Introduction to ML Kit Document Scanner for Android

Ever wanted to create your own document scanning app or perhaps add document scanning functionality to your existing app? Well look no further cause ML kit has come to the rescue with its new document scanning API.

The ML Kit Document Scanner API provides users with a consistent UI for digitising physical documents and provides users with a number of standard features based on the chosen scanning mode. For those worried about the impact the API may have on their app’s size the API boasts a low download size increase of only 300KB. This low download size is due to the ML models, scanning logic and UI flow being dynamically downloaded via the Google Play Services.

Other beneficial functionalities include:

The ability to automatically capture documents using document detection
Show documents upright using automatic rotation detection
For optimal crop results the API makes use of accurate edge detection
In order to preserve user privacy the API makes use of on-device processing. This means that the user might be required to download the models, logic and UI flow when they first make use of the API, but for any subsequent usages the ML Kit Document Scanner API can be used completely offline on the user’s device, thus ensuring privacy.
Provides editing functionalities such as being able to crop, remove shadows, apply filters, clean stains, as well as send digitised files back to the app in a seamless manner.
Requires no camera permissions seeing as the document scanner makes use of the Google Play Services camera permission.

It’s also important to note that the API is currently in Beta and may be subject to changes that break backward compatibility. Furthermore, the API requires Android API 21 or higher. Finally, the API requires a minimal device total RAM of 1.7GB. If the minimal device RAM is lower than 1.7GB the API will return an MlKitException with error code UNSUPPORTED when invoking the API.

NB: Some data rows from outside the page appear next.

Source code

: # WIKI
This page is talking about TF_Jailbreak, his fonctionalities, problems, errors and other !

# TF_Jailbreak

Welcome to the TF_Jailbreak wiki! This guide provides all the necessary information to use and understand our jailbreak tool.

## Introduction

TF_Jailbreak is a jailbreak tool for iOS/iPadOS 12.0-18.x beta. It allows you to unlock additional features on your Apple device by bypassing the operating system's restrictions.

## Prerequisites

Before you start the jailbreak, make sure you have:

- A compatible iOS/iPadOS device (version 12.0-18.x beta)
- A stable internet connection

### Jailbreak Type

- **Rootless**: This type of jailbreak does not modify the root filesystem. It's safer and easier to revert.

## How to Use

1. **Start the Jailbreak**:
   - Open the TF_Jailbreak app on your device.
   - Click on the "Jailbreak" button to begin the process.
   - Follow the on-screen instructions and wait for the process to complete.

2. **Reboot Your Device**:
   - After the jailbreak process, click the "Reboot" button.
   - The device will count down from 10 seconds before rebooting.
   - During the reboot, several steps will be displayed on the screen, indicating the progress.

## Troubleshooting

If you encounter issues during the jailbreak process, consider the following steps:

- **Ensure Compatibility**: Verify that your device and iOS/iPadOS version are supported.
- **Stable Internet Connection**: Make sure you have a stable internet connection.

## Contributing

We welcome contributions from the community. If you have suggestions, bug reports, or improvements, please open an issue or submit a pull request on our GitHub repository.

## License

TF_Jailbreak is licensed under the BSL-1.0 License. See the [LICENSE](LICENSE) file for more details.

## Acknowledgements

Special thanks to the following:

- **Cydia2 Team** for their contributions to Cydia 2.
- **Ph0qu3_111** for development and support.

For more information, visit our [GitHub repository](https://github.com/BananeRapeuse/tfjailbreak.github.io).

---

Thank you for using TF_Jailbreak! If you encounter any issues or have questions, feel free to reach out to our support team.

Now that we have a better understanding of the API let’s get to the fun part, CODING!😀

Let’s get started!

Import the starter projectinto Android Studio. Once done, Build and run the app. You’ll see a screen with some text instructing the user to enter the desired number of pages and to press the “Scan Document” button when the user wants to initiate the scan process. When pressing the scan button a toast will appear indicting that the scan button has been pressed. See below:

Add Gradle dependencies

Our first objective is to add the required Gradle dependency after which we will add the functionality for the app to initiate the scan process when the user has entered his/her desired number of pages/document name and pressed the scan button. You can get the latest dependency here. At the time of writing this article, the below was the latest, so go ahead and add it to your app-level build.gradle. Once added, sync your project and you should now be able to use make use of the ML Kit document scanner library:

  implementation ("com.google.android.gms:play-services-mlkit-document-scanner:16.0.0-beta1")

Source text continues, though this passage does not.